When we first bought the boat used, our lake mechanic pulled the drive off and said that the mating surfaces between the drive and the bell housing, specifically around the cooling water passageway between those two surfaces, are VERY corroded. So much so that the circular channel for the sealing O-ring had basically corroded away. I have had two different mechanics use their best efforts to mickey-mouse something to seal up that water flow interface between bell housing and outdrive - they have used various epoxies and a dremel tool to recreate the circular channel to hold the sealing O-ring. This has worked temporarily, but the problem always comes back.
As far as I can tell, this water passageway seal is under lake water when the boat is still (so even if there is a leak at the interface, there is still lake water outside and inside the water passage - so no air can get in the cooling system), and remains under water at low speed until the boat gets up on a plane. At that point, the drive comes up out of the water somewhat and I think that any leakage where that O-ring is (which is now above the lake water level) could result in air getting into the cooling water flow, which I believe is what causing the temp gauge to swing wildly.
My questions are:
1) I can buy the explanation that air is getting into the cooling water system when this failing seal is no longer under water - but that seems to be most likely if the raw water pump is PULLING water up the leg of the outdrive from the lake (I think this may be the basic design in some older Volvo outdrives), so an air leak would allow air to get sucked in. But in the case of a Mercruiser Alpha One Gen Two drive, the water pump is always under water (since it's at the very bottom of the leg) and it PUSHES water up. If there is a leak in the water passage on its way from the pump to the engine (even if that leak is above the lake water level when the boat is on plane), then wouldn't water just leak OUT at the failure point, rather than air getting sucked INTO the water passageway (after all, it's on the pressure side of the water pump, not on the suction side)?
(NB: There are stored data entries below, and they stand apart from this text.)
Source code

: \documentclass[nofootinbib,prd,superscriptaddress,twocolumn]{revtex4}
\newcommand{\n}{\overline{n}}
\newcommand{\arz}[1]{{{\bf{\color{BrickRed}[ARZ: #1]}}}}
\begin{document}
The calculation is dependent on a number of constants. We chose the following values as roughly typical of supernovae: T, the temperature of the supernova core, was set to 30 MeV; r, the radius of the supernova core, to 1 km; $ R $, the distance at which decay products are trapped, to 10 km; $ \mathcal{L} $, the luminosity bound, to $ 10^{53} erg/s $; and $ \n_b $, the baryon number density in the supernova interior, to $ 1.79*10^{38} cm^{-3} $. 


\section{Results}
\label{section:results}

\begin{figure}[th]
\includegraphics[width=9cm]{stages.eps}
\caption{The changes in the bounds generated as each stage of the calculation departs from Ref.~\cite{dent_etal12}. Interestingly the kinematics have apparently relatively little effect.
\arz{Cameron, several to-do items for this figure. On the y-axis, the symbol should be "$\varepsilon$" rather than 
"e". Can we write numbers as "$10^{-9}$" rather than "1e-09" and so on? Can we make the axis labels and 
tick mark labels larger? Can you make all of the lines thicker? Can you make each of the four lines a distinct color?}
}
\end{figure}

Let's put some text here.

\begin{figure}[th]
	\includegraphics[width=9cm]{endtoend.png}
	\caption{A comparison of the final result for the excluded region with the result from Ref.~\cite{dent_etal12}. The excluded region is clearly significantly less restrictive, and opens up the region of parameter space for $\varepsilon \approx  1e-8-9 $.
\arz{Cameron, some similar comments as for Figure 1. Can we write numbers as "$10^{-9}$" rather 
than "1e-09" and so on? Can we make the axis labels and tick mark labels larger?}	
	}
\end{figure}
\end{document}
I could see this result in lower water flow in the cooling system (and higher engine temp), but not the wildly fluctuating temp gauge that I see (which I really believe can only be due to air in the system)?
2) Assuming that the root cause of the problem really is an improperly sealing cooling water O-ring at the bell housing / outdrive interface (because the two mating surfaces are so corroded), is the only solution to get a new bell housing and outdrive? I've been trying to avoid that large expense for this boat (hell, when we bought the remanufactured engine, it was almost equal to what we paid for the boat used in the first place!). Would you consider used (non-saltwater) bell housing and outdrive as a solution? Any thoughts on what that might cost?
Thanks in advance to anyone that reads this entire post.